Published 12/02/2014, 06:12 AM
Updated 07/09/2023, 06:31 AM

RBA remains on hold The Reserve Bank of Australia kept the official cash rate unchanged, as was universally expected, and repeated that the exchange rate “remains above most estimates of its fundamental value.” In the statement accompanying the decision, the Bank said that recent data on prices confirmed that inflation is running between their 2%-3% but unlike their previous statement they seemed less confident that this is likely to continue. The change in their stance may be attributed to the lower oil prices. On the other hand, they kept their concerns over the labor market which has some time yet before it declines consistently. AUD/USD strengthened following the decision but the move was halted just below 0.8530. The pair has depreciated approximately 2.3% since their last meeting and seems not enough to tone down their comments over an overvalued rate. As mentioned in the statement “A lower exchange rate is likely to be needed to achieve balanced growth in the economy”. The decline in iron ore prices and the downward pressure on prices from the falling oil give me enough reasons to remain bearish on AUD.

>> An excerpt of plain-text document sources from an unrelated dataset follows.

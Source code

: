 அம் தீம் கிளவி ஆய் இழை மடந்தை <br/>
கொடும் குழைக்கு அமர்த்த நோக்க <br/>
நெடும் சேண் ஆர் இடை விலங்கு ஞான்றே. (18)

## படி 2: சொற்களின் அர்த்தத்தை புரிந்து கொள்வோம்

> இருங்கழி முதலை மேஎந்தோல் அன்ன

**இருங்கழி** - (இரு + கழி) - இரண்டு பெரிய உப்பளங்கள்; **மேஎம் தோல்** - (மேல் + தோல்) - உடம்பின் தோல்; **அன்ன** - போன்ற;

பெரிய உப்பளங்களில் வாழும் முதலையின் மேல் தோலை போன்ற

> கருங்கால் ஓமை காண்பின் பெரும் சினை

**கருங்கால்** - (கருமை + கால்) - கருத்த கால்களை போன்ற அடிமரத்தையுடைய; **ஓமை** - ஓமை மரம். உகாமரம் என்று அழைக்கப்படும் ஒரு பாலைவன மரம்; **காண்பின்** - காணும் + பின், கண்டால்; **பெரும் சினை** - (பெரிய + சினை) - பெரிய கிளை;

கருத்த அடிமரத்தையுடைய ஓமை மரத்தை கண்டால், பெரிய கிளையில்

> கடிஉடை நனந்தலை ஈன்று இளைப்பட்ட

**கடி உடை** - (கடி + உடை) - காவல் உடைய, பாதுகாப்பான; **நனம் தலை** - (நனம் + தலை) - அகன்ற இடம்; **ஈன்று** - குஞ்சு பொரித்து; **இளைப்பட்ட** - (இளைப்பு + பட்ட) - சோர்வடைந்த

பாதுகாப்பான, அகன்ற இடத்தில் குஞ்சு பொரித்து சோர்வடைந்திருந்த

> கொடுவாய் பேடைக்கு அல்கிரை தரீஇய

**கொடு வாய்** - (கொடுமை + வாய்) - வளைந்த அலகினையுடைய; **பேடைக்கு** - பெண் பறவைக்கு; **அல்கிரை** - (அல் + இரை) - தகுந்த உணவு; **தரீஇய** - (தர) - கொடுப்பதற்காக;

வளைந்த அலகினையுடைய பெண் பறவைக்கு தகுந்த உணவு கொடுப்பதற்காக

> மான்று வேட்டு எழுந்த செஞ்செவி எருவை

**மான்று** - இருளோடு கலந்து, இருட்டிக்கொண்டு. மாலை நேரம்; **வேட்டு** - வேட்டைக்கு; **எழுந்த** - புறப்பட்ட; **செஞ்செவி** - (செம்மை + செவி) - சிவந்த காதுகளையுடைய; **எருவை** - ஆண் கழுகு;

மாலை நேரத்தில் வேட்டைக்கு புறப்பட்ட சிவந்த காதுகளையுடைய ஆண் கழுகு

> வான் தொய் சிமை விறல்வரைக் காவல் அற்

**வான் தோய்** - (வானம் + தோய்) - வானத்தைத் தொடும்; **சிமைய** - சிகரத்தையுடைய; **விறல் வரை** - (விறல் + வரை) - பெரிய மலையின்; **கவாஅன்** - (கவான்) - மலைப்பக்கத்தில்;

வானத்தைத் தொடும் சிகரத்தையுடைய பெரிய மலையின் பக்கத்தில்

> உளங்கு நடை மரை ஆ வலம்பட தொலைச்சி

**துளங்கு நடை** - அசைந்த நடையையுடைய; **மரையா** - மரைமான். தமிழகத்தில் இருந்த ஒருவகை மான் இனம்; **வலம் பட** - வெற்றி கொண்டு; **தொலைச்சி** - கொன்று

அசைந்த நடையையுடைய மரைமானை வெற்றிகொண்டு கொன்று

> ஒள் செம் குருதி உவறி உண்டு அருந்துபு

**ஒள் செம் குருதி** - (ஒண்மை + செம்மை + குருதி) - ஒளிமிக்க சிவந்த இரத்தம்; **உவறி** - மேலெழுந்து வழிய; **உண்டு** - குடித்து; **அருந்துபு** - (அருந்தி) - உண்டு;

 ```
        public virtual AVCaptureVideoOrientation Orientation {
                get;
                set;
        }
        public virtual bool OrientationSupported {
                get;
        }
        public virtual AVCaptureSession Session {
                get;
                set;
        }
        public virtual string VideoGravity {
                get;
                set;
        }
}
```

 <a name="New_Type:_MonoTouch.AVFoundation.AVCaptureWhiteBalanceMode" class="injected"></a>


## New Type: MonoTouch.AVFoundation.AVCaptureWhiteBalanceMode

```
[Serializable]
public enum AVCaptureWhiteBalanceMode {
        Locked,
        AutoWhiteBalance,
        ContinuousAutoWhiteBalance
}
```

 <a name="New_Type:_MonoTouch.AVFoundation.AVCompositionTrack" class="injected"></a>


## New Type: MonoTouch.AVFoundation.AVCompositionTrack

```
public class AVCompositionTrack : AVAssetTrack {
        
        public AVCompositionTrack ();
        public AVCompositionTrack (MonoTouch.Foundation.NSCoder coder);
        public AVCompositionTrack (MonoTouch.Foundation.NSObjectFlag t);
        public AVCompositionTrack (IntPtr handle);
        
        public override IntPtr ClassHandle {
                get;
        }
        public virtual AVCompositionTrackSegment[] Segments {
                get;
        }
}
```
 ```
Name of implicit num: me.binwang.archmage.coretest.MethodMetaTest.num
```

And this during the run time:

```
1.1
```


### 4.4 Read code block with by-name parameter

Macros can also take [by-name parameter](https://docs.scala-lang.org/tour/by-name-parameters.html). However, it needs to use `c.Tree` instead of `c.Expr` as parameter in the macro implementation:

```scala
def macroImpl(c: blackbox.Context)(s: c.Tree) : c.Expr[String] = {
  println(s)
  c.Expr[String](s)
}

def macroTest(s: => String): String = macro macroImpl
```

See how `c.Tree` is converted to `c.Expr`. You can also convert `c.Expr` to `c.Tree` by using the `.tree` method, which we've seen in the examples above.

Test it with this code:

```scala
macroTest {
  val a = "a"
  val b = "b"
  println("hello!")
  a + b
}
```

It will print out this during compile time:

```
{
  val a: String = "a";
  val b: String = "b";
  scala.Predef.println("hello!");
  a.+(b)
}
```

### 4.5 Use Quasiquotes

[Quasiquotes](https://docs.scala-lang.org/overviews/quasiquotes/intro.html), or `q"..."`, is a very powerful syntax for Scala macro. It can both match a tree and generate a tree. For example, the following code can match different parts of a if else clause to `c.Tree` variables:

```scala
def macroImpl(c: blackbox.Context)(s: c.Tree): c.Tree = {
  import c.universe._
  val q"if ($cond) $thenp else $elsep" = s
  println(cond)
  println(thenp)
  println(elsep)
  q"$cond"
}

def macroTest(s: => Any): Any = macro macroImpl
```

As for the country’s data releases ahead of the policy meeting, the current account deficit narrowed a bit in Q3 while building approvals rebounded strongly in October. Both releases exceeded estimates, yet they had a limited impact on the rate that traded stable until the rate decision.

With no other major economic releases overnight, USD remained subdued against most of its peers. It was lower the most against NOK and CAD, which gained following the moderate rebound in oil prices.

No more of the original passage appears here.